#### Task objective
Below are entries; work out how many of their lines hold "expressjs", giving only that number.

Stored data
== == ==
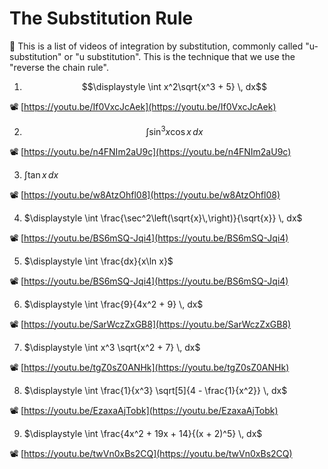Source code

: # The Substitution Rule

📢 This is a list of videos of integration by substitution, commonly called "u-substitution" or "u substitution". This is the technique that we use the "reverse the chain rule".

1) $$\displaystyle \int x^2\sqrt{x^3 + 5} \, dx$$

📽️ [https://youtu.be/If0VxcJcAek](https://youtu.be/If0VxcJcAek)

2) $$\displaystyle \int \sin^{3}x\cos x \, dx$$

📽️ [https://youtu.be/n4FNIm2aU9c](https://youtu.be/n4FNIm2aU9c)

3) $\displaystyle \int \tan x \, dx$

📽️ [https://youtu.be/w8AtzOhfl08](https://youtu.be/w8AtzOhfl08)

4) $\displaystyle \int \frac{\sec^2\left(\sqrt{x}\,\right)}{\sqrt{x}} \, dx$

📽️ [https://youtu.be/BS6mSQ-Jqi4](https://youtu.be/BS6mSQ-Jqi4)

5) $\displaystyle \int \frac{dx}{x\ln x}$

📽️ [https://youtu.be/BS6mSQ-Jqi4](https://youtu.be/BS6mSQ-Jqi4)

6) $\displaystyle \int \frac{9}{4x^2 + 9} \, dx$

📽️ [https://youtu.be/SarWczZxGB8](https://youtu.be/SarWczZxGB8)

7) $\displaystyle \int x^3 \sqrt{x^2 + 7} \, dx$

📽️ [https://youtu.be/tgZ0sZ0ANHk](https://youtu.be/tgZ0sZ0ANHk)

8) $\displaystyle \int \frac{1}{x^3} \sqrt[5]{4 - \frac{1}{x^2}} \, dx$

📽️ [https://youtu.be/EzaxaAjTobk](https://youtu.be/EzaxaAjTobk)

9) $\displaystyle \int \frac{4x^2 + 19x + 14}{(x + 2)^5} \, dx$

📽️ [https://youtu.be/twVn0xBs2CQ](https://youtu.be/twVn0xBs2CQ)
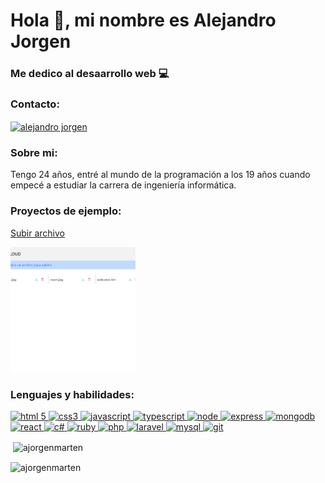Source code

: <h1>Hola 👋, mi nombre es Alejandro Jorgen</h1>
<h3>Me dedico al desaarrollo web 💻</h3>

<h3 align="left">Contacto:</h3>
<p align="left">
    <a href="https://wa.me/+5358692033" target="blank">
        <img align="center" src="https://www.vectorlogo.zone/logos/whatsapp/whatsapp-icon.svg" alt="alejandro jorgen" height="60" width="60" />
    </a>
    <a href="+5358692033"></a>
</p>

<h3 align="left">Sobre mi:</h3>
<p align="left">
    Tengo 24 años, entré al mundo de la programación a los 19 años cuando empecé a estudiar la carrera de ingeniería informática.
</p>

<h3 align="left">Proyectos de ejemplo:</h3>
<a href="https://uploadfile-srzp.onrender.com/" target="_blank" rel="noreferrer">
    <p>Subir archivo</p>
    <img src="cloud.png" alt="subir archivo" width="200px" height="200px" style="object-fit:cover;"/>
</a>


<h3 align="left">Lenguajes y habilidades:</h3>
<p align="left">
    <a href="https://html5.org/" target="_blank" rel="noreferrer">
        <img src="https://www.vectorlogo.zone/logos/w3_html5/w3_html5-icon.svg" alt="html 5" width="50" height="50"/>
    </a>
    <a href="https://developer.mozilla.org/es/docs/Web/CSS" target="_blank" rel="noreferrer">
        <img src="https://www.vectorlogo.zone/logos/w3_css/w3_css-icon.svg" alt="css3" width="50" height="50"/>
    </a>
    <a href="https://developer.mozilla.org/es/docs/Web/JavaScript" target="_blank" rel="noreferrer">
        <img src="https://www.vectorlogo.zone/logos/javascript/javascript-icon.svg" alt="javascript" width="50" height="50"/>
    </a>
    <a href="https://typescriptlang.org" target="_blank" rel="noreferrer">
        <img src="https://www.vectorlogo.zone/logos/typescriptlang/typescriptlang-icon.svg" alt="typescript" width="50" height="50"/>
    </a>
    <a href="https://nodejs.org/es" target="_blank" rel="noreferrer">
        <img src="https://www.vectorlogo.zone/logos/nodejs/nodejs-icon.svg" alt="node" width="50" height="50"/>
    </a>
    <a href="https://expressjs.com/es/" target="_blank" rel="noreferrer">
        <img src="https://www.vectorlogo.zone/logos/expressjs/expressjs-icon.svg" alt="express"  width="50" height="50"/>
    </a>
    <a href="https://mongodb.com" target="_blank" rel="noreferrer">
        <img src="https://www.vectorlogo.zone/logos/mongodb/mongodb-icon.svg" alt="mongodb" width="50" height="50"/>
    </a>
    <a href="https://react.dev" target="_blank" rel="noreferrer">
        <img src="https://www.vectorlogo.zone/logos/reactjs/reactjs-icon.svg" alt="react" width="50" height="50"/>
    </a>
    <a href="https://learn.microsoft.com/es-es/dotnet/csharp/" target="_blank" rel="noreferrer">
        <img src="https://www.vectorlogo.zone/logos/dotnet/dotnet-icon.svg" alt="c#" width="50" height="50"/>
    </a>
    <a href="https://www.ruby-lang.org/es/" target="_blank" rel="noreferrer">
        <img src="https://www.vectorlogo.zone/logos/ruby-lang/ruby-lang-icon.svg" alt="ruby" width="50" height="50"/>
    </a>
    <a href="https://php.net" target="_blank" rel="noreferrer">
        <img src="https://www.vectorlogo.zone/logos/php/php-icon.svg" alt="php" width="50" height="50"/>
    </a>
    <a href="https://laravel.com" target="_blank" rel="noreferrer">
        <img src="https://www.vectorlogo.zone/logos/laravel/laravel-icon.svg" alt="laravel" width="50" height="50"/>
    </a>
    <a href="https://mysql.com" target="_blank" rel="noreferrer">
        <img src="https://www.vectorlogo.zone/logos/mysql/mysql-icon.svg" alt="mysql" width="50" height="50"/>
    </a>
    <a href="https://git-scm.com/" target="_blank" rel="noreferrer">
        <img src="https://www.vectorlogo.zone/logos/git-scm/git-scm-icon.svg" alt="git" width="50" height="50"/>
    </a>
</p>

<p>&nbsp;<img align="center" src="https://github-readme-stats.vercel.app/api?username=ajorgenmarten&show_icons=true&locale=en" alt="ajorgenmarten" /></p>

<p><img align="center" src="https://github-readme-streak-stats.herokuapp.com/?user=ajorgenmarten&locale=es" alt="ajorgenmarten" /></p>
== == ==
#### Solution
2